** Given data follows **
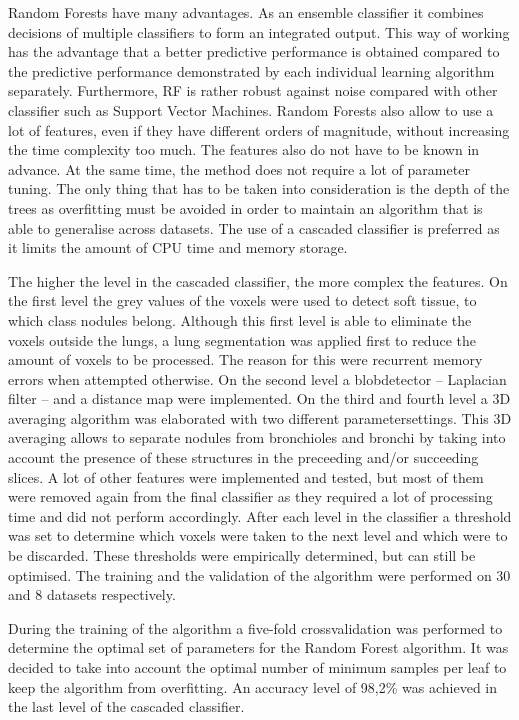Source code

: Random Forests have many advantages. As an ensemble classifier it combines
decisions of multiple classifiers to form an integrated output. This way of
working has the advantage that a better predictive performance is obtained
compared to the predictive performance demonstrated by each individual learning
algorithm separately. Furthermore, RF is rather robust against noise compared
with other classifier such as Support Vector Machines. Random Forests also allow
to use a lot of features, even if they have different orders of magnitude,
without increasing the time complexity too much. The features also do not have
to be known in advance. At the same time, the method does not require a lot of
parameter tuning. The only thing that has to be taken into consideration is the
depth of the trees as overfitting must be avoided in order to maintain an
algorithm that is able to generalise across datasets. The use of a cascaded
classifier is preferred as it limits the amount of CPU time and memory storage.
 
The higher the level in the cascaded classifier, the more complex the features.
On the first level the grey values of the voxels were used to detect soft
tissue, to which class nodules belong. Although this first level is able to
eliminate the voxels outside the lungs, a lung segmentation was applied first to
reduce the amount of voxels to be processed. The reason for this were recurrent
memory errors when attempted otherwise. On the second level a blobdetector --
Laplacian filter -- and a distance map were implemented. On the third and fourth
level a 3D averaging algorithm was elaborated with two different
parametersettings. This 3D averaging allows to separate nodules from bronchioles
and bronchi by taking into account the presence of these structures in the
preceeding and/or succeeding slices. A lot of other features were implemented
and tested, but most of them were removed again from the final classifier as
they required a lot of processing time and did not perform accordingly. After
each level in the classifier a threshold was set to determine which voxels were
taken to the next level and which were to be discarded. These thresholds were
empirically determined, but can still be optimised. The training and the
validation of the algorithm were performed on 30 and 8 datasets respectively.

During the training of the algorithm a five-fold crossvalidation was performed
to determine the optimal set of parameters for the Random Forest algorithm. It
was decided to take into account the optimal number of minimum samples per leaf
to keep the algorithm from overfitting. An accuracy level of 98,2\% was achieved
in the last level of the cascaded classifier.

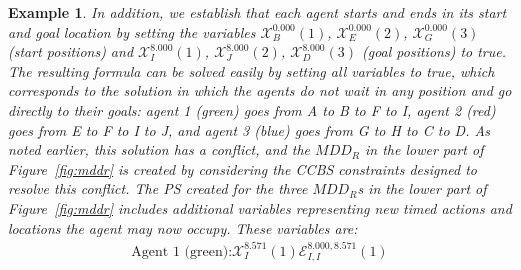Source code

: \documentclass[review]{elsarticle}
\newtheorem{example}{Example}
\newcommand{\mddr}{\ensuremath{MDD_R}\xspace}
\newcommand\roni[1]{\nb{\textbf{Roni:}}{green}{#1}}
\newcommand\pavel[1]{\nb{\textbf{Pavel:}}{blue}{#1}}
\newcommand{\ccbs}{\ac{CCBS}\xspace}
\newcommand{\ps}{\ac{PS}\xspace}
\newcommand{\true}{\textit{true}\xspace}
\begin{document}
\begin{example}
In addition, we establish that each agent starts and ends in its start and goal location by setting the variables $\mathcal{X}_B^{0.000}(1)$, $\mathcal{X}_E^{0.000}(2)$, $\mathcal{X}_G^{0.000}(3)$ (start positions) and $\mathcal{X}_I^{8.000}(1)$, $\mathcal{X}_J^{8.000}(2)$, $\mathcal{X}_D^{8.000}(3)$ (goal positions) to \true.
The resulting formula can be solved easily by setting all variables to \true, which corresponds to the solution in which the agents do not wait in any position and go directly to their goals: agent 1 (green) goes from A to B to F to I, agent 2 (red) goes  from E to F to I to J, 
and agent 3 (blue) goes from G to H to C to D. 
As noted earlier, this solution has a conflict, and the \mddr in the lower part of Figure~\ref{fig:mddr} is created by considering the \ccbs constraints designed to resolve this conflict. 
The \ps created for the three $MDD_R$s in the lower part of Figure~\ref{fig:mddr} includes additional variables representing new timed actions and locations the agent may now occupy. 
These variables are:
\begin{multline*}
\text{Agent 1 (green):} \mathcal{X}_I^{8.571}(1) \mathcal{E}_{I,I}^{8.000,8.571}(1)
\end{multline*}

\end{example}
\end{document}
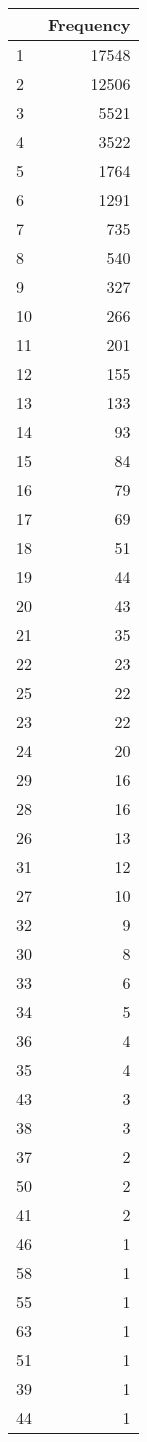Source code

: \begin{tabular}{lr}
\toprule
{} &  Frequency \\
\midrule
1  &      17548 \\
2  &      12506 \\
3  &       5521 \\
4  &       3522 \\
5  &       1764 \\
6  &       1291 \\
7  &        735 \\
8  &        540 \\
9  &        327 \\
10 &        266 \\
11 &        201 \\
12 &        155 \\
13 &        133 \\
14 &         93 \\
15 &         84 \\
16 &         79 \\
17 &         69 \\
18 &         51 \\
19 &         44 \\
20 &         43 \\
21 &         35 \\
22 &         23 \\
25 &         22 \\
23 &         22 \\
24 &         20 \\
29 &         16 \\
28 &         16 \\
26 &         13 \\
31 &         12 \\
27 &         10 \\
32 &          9 \\
30 &          8 \\
33 &          6 \\
34 &          5 \\
36 &          4 \\
35 &          4 \\
43 &          3 \\
38 &          3 \\
37 &          2 \\
50 &          2 \\
41 &          2 \\
46 &          1 \\
58 &          1 \\
55 &          1 \\
63 &          1 \\
51 &          1 \\
39 &          1 \\
44 &          1 \\
\bottomrule
\end{tabular}
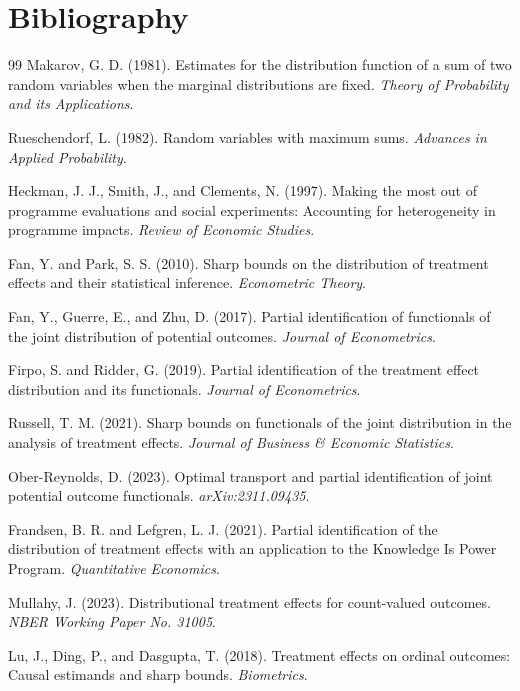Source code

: \documentclass[11pt]{article}
\theoremstyle{definition}
\theoremstyle{plain}
\theoremstyle{remark}
\begin{document}
\section*{Bibliography}
\begin{thebibliography}{99}
Makarov, G. D. (1981).
Estimates for the distribution function of a sum of two random variables when the marginal distributions are fixed.
\emph{Theory of Probability and its Applications}.

Rueschendorf, L. (1982).
Random variables with maximum sums.
\emph{Advances in Applied Probability}.

Heckman, J. J., Smith, J., and Clements, N. (1997).
Making the most out of programme evaluations and social experiments: Accounting for heterogeneity in programme impacts.
\emph{Review of Economic Studies}.

Fan, Y. and Park, S. S. (2010).
Sharp bounds on the distribution of treatment effects and their statistical inference.
\emph{Econometric Theory}.

Fan, Y., Guerre, E., and Zhu, D. (2017).
Partial identification of functionals of the joint distribution of potential outcomes.
\emph{Journal of Econometrics}.

Firpo, S. and Ridder, G. (2019).
Partial identification of the treatment effect distribution and its functionals.
\emph{Journal of Econometrics}.

Russell, T. M. (2021).
Sharp bounds on functionals of the joint distribution in the analysis of treatment effects.
\emph{Journal of Business \& Economic Statistics}.

Ober-Reynolds, D. (2023).
Optimal transport and partial identification of joint potential outcome functionals.
\emph{arXiv:2311.09435}.

Frandsen, B. R. and Lefgren, L. J. (2021).
Partial identification of the distribution of treatment effects with an application to the Knowledge Is Power Program.
\emph{Quantitative Economics}.

Mullahy, J. (2023).
Distributional treatment effects for count-valued outcomes.
\emph{NBER Working Paper No. 31005}.

Lu, J., Ding, P., and Dasgupta, T. (2018).
Treatment effects on ordinal outcomes: Causal estimands and sharp bounds.
\emph{Biometrics}.
\end{thebibliography}
\end{document}
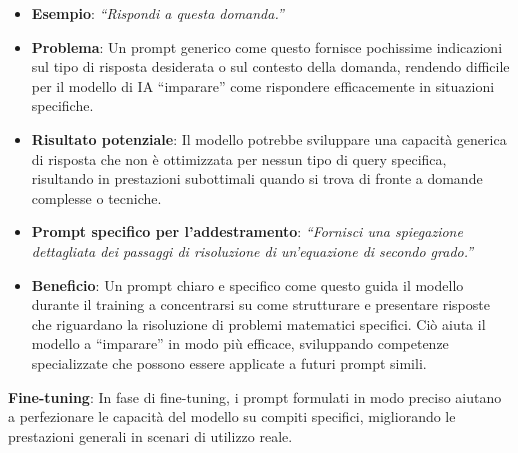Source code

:             \begin{itemize}
                \item \textbf{Esempio}: \textit{``Rispondi a questa domanda.''}
                \item \textbf{Problema}: Un prompt generico come questo fornisce pochissime indicazioni sul tipo di risposta desiderata o sul contesto della domanda, rendendo difficile per il modello di IA ``imparare'' come rispondere efficacemente in situazioni specifiche.
                \item \textbf{Risultato potenziale}: Il modello potrebbe sviluppare una capacità generica di risposta che non è ottimizzata per nessun tipo di query specifica, risultando in prestazioni subottimali quando si trova di fronte a domande complesse o tecniche.
                \item \textbf{Prompt specifico per l'addestramento}: \textit{``Fornisci una spiegazione dettagliata dei passaggi di risoluzione di un'equazione di secondo grado.''}
                \item \textbf{Beneficio}: Un prompt chiaro e specifico come questo guida il modello durante il training a concentrarsi su come strutturare e presentare risposte che riguardano la risoluzione di problemi matematici specifici. Ciò aiuta il modello a ``imparare'' in modo più efficace, sviluppando competenze specializzate che possono essere applicate a futuri prompt simili.
            \end{itemize}

            \textbf{Fine-tuning}: In fase di fine-tuning, i prompt formulati in modo preciso aiutano a perfezionare le capacità del modello su compiti specifici, migliorando le prestazioni generali in scenari di utilizzo reale.


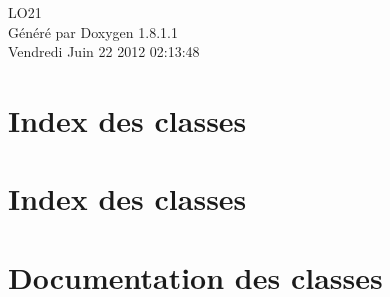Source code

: \documentclass{book}
\begin{document}
\hypersetup{pageanchor=false,citecolor=blue}
\begin{titlepage}
\vspace*{7cm}
\begin{center}
{\Large L\-O21 }\\
\vspace*{1cm}
{\large Généré par Doxygen 1.8.1.1}\\
\vspace*{0.5cm}
{\small Vendredi Juin 22 2012 02:13:48}\\
\end{center}
\end{titlepage}
\clearemptydoublepage
{}
\tableofcontents
\clearemptydoublepage
{}
\hypersetup{pageanchor=true,citecolor=blue}
\chapter{Index des classes}

\chapter{Index des classes}

\chapter{Documentation des classes}





















\printindex
\end{document}
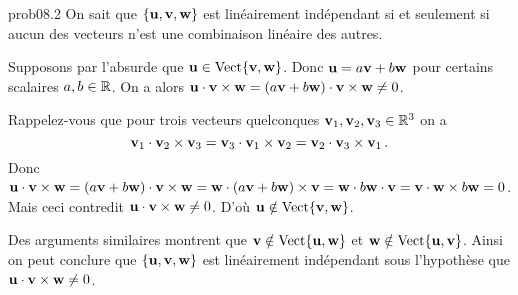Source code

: \begin{sol}{prob08.2}
\soln On sait que $\set{\uu,\vv,\ww}$ est linéairement indépendant si et seulement si aucun des vecteurs n'est une combinaison linéaire des autres. 

Supposons par l'absurde que $\uu\in \sp{\vv,\ww}$. Donc $\uu= a\vv + b \ww$ pour certains scalaires $a,b \in \R$. On a alors $\uu\cdot \vv\times \ww=(a\vv + b \ww)\cdot \vv\times \ww\not=0$. 

Rappelez-vous que pour trois vecteurs quelconques $\vv_1, \vv_2, \vv_3 \in \R^3$ on a $$\vv_1\cdot \vv_2\times \vv_3=\vv_3\cdot \vv_1\times \vv_2=\vv_2\cdot \vv_3\times \vv_1\,.$$ Donc $\uu\cdot \vv\times \ww=(a\vv + b \ww)\cdot \vv\times \ww =\ww\cdot (a\vv + b \ww)\times \vv=\ww \cdot b\ww \cdot \vv= \vv\cdot \ww \times b\ww=0$. Mais ceci contredit $\uu\cdot \vv\times \ww \not=0$. D'o\`u $\uu\notin \sp{\vv,\ww}$.

Des arguments similaires montrent que $\vv\notin \sp{\uu,\ww}$ et $\ww\notin \sp{\uu,\vv}$. Ainsi on peut conclure que $\set{\uu,\vv,\ww}$ est linéairement indépendant sous l'hypothèse que $\uu\cdot \vv\times \ww \not=0$.

\medskip 
 
\end{sol}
** End of Given data **
Work to complete ▸
Report each line in the data that holds the word "Forests".

Exercise response ▸
: Random Forests have many advantages. As an ensemble classifier it combines
with other classifier such as Support Vector Machines. Random Forests also allow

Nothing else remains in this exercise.